Roma lancia una nuova campagna antievasione promossa dall’Atac dal titolo “Quelli che pagano il biglietto”. Lo spot è stato creato dal noto youtuber e fumettista SIO, realizzato in collaborazione con ARF, Festival del fumetto. Il nuovo spot viene trasmesso sugli schermi della tv della metropolitana, presenti in banchina e all’interno dei treni, sugli schermi delle tv dei bus, sul sito internet e sui canali Youtube e social di Atac, ARF Festival e Scottecs di SIO. Prevista la visione dello spot anche nelle sale cinematografiche del circuito Massimo Ferrero Cinema.

“Per la lotta all’evasione dobbiamo fare un balzo culturale. È necessario cambiare l’approccio e far capire ai più giovani che pagare il biglietto è un dovere di tutti per garantire un servizio di trasporto pubblico davvero efficiente. Questo significa sensibilizzare i cittadini con campagne mirate e le generazioni future, per prime”. A sostenerlo l’assessore alla Città in Movimento di Roma Capitale, Linda Meleo.

“I controlli dei verificatori sui mezzi sono continui – evidenzia l’assessora – grazie al lavoro del management aziendale prosegue senza sosta la campagna antievasione di Atac, anche i dipendenti amministrativi per 4 giorni al mese lavoreranno a fianco dei verificatori a tempo pieno per esaminare il regolare pagamento del biglietto sui bus.

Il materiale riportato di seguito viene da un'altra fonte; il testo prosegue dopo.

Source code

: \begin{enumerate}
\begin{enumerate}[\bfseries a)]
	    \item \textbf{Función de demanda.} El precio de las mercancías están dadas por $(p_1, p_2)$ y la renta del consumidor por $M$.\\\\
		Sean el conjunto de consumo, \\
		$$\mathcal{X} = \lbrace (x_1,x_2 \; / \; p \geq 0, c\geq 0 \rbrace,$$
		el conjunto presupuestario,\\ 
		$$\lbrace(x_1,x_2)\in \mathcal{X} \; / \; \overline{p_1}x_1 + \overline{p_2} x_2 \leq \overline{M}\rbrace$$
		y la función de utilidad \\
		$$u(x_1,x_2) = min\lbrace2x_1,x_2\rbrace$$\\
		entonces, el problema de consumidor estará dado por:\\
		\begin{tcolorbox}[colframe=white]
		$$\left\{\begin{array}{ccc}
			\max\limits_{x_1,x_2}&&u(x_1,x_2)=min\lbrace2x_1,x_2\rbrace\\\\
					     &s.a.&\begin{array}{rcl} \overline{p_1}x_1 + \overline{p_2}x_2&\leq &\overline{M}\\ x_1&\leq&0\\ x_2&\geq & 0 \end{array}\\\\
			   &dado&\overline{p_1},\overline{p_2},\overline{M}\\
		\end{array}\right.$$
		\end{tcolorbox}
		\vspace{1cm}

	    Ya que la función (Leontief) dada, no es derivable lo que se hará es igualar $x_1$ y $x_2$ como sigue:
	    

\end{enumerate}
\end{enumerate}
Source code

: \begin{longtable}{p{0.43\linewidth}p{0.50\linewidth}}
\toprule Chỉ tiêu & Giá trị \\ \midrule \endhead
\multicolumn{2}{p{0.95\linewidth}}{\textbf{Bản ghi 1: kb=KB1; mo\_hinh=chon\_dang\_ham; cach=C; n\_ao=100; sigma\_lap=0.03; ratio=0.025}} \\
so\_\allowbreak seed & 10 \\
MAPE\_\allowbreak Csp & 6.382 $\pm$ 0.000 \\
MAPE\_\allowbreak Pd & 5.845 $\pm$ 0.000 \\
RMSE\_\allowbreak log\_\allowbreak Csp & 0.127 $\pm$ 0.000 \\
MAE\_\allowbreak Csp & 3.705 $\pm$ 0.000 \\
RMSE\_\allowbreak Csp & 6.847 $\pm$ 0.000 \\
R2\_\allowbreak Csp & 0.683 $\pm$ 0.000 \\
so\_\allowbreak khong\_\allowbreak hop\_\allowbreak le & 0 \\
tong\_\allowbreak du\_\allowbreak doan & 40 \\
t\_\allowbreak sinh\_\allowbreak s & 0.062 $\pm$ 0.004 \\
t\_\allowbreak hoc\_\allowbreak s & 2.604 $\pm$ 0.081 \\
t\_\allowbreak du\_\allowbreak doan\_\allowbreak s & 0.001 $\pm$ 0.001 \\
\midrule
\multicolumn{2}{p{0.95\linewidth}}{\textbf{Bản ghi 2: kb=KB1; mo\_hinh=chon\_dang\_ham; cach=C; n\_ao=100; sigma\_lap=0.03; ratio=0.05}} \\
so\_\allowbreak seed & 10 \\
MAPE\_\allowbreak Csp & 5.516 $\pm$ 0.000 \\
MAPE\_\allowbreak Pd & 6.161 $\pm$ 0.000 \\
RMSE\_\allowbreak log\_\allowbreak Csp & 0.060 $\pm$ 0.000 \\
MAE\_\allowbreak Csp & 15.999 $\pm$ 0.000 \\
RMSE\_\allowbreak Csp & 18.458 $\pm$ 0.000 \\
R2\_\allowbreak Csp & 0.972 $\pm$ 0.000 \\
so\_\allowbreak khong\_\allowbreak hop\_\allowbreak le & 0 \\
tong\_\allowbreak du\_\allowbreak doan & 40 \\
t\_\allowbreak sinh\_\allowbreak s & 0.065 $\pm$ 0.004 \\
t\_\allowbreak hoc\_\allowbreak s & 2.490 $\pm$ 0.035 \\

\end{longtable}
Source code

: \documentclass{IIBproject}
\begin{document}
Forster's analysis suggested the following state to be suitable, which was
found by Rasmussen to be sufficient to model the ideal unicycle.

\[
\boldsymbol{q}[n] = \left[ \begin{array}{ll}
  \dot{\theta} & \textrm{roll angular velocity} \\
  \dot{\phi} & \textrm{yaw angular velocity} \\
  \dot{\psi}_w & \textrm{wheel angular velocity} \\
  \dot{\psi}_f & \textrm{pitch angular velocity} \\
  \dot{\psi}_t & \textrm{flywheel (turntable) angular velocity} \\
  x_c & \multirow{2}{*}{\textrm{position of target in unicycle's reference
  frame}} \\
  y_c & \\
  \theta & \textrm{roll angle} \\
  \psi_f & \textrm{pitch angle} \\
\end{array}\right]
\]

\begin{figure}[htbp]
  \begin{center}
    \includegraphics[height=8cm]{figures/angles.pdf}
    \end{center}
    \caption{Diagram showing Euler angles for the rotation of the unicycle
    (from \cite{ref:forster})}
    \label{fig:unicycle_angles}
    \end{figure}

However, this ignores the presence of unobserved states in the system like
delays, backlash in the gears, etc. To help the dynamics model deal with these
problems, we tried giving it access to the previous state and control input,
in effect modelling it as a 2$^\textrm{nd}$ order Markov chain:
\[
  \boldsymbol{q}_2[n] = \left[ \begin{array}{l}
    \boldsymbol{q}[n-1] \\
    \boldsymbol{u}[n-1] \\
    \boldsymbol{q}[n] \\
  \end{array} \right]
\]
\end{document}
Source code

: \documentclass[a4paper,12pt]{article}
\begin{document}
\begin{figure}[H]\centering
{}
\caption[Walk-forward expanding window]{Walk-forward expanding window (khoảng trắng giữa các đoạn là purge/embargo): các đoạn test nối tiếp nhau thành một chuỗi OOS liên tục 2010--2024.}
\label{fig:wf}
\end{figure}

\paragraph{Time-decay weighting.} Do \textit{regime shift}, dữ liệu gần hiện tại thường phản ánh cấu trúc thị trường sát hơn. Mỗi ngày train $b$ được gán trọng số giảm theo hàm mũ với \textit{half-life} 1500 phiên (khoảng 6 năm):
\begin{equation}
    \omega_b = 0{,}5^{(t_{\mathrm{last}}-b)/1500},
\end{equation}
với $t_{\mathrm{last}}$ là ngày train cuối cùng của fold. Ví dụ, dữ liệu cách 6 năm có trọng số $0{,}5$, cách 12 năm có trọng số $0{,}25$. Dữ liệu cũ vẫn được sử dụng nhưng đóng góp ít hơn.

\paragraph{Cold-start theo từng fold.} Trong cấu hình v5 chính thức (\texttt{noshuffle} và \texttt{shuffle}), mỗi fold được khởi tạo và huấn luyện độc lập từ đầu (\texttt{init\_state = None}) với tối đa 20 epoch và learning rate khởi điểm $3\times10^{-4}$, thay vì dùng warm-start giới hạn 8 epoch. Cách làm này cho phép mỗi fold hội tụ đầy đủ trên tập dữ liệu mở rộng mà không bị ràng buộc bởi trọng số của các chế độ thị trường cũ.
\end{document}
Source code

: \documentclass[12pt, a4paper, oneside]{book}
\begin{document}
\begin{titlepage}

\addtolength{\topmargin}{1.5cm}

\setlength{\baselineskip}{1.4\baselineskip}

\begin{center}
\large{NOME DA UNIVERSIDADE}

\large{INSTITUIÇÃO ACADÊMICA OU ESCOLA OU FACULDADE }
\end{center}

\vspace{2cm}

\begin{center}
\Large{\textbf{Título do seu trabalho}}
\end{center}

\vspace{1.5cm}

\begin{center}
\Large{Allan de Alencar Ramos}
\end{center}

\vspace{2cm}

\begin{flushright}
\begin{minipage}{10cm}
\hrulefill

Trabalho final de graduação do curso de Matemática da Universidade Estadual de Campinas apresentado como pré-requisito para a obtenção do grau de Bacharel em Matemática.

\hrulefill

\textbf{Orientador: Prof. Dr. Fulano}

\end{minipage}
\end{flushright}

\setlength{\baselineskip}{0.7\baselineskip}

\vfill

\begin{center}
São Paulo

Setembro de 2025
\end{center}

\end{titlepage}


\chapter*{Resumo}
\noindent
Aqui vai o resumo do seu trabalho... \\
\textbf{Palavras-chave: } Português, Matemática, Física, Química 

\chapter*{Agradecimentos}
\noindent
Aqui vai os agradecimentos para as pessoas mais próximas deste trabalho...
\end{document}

Si parla di 800 nuove forze in campo che, una volta completata la formazione, andranno a incrementare le task force sui mezzi”. La campagna anti portoghesi sugli autobus, in metro e su tutti i mezzi pubblici se vinta aiuta tutti. Pagare tutti (romani, turisti, persone di passaggio) è una questione culturale ma anche economica con un indubbio vantaggio per le casse della società di trasporto pubblico che così può ampliare il servizio, miglioralo e renderlo più efficiente. Pagando il biglietto ci guadagnano tutti. I furbetti vanno denunciati e punti. Se si è tentati di fare il furbo è meglio desistere nell’interesse collettivo.